Tetris City I Evolving Towards Symbiosis

Eben Gvirol Street, Tel-Aviv, Israel

Tetris City is inspired by the ‘Blue Economy’ approach which embraces natural ecosystems principals as a model for sustainable economy. This provides us with economic and environmental systems which create financial and social solutions for many of the problem in modern day cities. Among the main problems we can find the expansion of the ecological footprint of the city, shortage of green spaces, pollution and low density that does not fit the growth rate. The project suggests a new urban scheme, while taking into consideration the three ecological pillars of sustainability:  economic resilience, social equality and environmental protection.

According to Gunter Pauli, author and initiator of ‘The Blue Economy’, it is “… the necessities for life are free thanks to a local system of production and consumption that works with what you have“. In his list of the ‘Blue Economy’ principles, Pauli believes that “Nature responds to basic needs and then evolves from sufficiency to abundance. The present economic model relies on scarcity as a basis for production and consumption”. This is why, he sees nature constant changes as a benefit, as it creates processes within natural systems that are constantly evolve towards symbiosis. According to Pauli, these same systems also share the same risks, which eventually become the trigger for innovations. All these processes bring nature its diversity, and diversity brings wealth and allows us to work with what is locally available.

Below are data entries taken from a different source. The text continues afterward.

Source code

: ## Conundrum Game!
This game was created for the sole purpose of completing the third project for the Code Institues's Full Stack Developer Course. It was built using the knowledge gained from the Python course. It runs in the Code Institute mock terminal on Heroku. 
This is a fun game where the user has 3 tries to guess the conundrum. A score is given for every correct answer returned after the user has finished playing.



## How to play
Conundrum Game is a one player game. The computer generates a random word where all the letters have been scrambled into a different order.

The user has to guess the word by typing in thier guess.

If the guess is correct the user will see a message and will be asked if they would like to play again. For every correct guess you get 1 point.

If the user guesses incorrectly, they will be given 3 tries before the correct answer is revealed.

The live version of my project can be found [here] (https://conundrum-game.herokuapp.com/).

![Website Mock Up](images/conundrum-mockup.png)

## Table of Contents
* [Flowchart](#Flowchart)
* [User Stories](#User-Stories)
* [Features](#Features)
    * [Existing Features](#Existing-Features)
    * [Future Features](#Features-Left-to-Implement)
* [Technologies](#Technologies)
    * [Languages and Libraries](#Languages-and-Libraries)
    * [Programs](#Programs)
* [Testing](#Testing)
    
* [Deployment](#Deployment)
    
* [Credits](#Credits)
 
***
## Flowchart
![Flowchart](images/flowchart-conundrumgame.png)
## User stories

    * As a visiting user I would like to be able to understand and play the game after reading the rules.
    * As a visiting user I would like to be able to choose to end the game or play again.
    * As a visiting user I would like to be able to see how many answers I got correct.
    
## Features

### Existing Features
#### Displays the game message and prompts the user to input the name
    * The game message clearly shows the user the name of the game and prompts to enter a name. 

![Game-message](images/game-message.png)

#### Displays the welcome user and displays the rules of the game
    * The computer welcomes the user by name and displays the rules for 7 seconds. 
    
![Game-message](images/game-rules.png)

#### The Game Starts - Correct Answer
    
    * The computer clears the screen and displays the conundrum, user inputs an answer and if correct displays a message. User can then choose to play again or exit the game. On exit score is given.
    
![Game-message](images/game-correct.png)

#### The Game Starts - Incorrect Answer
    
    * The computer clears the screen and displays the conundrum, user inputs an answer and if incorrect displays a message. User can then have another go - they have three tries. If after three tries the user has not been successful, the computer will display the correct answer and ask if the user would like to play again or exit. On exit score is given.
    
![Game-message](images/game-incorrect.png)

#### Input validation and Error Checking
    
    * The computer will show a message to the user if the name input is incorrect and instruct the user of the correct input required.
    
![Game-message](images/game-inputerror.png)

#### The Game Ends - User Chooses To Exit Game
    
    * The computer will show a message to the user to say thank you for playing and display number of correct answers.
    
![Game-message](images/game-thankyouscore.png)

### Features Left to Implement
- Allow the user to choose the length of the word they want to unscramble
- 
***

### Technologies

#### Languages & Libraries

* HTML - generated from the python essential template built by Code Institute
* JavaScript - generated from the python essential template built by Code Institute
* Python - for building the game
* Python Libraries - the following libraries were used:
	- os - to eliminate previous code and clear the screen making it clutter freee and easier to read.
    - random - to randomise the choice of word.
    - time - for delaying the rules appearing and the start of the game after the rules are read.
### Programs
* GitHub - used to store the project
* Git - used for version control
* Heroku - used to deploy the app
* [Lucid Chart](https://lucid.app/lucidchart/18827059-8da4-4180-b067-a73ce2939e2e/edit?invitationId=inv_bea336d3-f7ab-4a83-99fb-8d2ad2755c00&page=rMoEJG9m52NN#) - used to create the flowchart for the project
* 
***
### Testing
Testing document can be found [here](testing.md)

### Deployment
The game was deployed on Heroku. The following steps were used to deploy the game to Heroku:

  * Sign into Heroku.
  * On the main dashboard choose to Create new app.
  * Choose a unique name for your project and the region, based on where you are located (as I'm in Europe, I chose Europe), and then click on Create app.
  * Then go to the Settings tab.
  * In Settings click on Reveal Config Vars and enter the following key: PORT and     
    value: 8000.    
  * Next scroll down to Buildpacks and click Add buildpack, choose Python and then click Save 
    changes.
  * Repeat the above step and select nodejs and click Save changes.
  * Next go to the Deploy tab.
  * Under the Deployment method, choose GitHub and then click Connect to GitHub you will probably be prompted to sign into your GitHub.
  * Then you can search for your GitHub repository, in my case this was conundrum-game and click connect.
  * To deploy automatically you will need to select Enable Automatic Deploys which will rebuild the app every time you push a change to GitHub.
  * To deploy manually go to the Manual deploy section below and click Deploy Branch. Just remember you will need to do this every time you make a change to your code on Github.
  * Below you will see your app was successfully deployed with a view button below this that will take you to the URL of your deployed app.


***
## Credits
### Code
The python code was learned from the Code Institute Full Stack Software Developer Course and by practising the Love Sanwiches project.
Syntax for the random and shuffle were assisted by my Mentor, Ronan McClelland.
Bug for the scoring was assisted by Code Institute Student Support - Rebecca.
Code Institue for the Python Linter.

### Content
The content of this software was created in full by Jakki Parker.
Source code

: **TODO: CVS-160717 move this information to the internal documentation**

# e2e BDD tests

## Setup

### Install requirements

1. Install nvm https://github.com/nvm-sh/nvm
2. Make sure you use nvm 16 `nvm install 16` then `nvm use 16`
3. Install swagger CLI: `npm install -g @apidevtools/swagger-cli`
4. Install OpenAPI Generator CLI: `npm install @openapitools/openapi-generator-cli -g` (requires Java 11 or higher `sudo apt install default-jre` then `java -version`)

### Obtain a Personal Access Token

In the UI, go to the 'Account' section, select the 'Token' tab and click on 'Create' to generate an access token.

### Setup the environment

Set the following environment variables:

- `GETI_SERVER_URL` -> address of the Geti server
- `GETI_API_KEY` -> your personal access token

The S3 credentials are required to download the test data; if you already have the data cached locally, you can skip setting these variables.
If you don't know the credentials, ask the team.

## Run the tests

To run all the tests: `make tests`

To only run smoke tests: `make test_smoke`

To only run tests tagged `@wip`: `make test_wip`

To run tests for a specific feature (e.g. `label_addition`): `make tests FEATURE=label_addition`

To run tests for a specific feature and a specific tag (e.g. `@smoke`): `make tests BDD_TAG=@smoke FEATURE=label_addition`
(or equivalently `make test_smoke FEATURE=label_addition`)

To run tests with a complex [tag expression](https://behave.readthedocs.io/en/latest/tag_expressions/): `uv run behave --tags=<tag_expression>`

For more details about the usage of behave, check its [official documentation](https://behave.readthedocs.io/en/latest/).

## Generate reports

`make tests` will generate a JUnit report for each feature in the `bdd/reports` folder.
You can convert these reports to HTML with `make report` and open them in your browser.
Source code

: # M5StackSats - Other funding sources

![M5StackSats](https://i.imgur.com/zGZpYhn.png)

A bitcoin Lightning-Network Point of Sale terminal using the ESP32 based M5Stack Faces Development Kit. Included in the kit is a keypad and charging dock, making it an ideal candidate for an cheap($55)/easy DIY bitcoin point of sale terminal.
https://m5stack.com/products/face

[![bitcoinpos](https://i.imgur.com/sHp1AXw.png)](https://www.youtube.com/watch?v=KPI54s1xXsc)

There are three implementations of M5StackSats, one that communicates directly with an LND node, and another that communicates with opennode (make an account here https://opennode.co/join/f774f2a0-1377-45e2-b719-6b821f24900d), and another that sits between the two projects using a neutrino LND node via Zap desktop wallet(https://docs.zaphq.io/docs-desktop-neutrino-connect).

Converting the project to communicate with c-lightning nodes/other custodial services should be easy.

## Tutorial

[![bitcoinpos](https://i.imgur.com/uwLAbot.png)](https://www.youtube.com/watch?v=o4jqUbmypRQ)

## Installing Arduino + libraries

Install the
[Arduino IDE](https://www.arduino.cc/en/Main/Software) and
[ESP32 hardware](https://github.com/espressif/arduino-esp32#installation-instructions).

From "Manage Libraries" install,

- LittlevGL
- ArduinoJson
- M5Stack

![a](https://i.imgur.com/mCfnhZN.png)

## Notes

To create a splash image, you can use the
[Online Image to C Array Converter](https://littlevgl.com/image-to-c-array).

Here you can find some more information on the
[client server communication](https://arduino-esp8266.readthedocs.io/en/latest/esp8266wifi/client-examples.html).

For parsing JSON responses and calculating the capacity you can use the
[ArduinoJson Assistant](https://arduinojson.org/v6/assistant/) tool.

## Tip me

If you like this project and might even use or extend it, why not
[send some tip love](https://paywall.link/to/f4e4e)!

Eben Gvirol Avenue in Tel Aviv, is a generic urban tissue characterized by main urban transportation artery, linear commercial arcade and several floors of residential units. This urban street scheme is part of the modern vision enabling a vision for a continuously expanding city, without taking in consideration the economical and ecological effects of this expansion. However, these days, in the struggle to create a more sustainable environment, we must change our mindset and be more creative to design more compact, efficient, self sufficient, friendly and better ecological cities.

Tetris City provides a solution that is based on ‘Blue Economy’ principals:  working with what is already available and developing diverse urban system.

The scheme illustrates ideas for urban regeneration by interfering with the existing zoning and infrastructure, creating denser and locally productive streets. It repositions the different types of land use to create a new multi layered street scene. The additional public level at + 5 meters above street level accommodates a new public promenade with public enmities and urban agriculture zones for the benefit of the residents and local business. This allows fluidity of transportation with no interferences. Adding a pedestrian route at the second level allows zoning change from residential to public and communal institution, offices and commercial spaces. The residential units that were ‘subtracted’ are re-positioned on the roof as additional floor to the existing buildings. Semi public areas are located on the rooftops to maintain a productive space for urban agriculture, allowing more exposure to daylight.

 

Tetris City improves urban livability by suggesting the ‘productive city’, enhancing food security and employment while increasing access to recreation facilities and open spaces.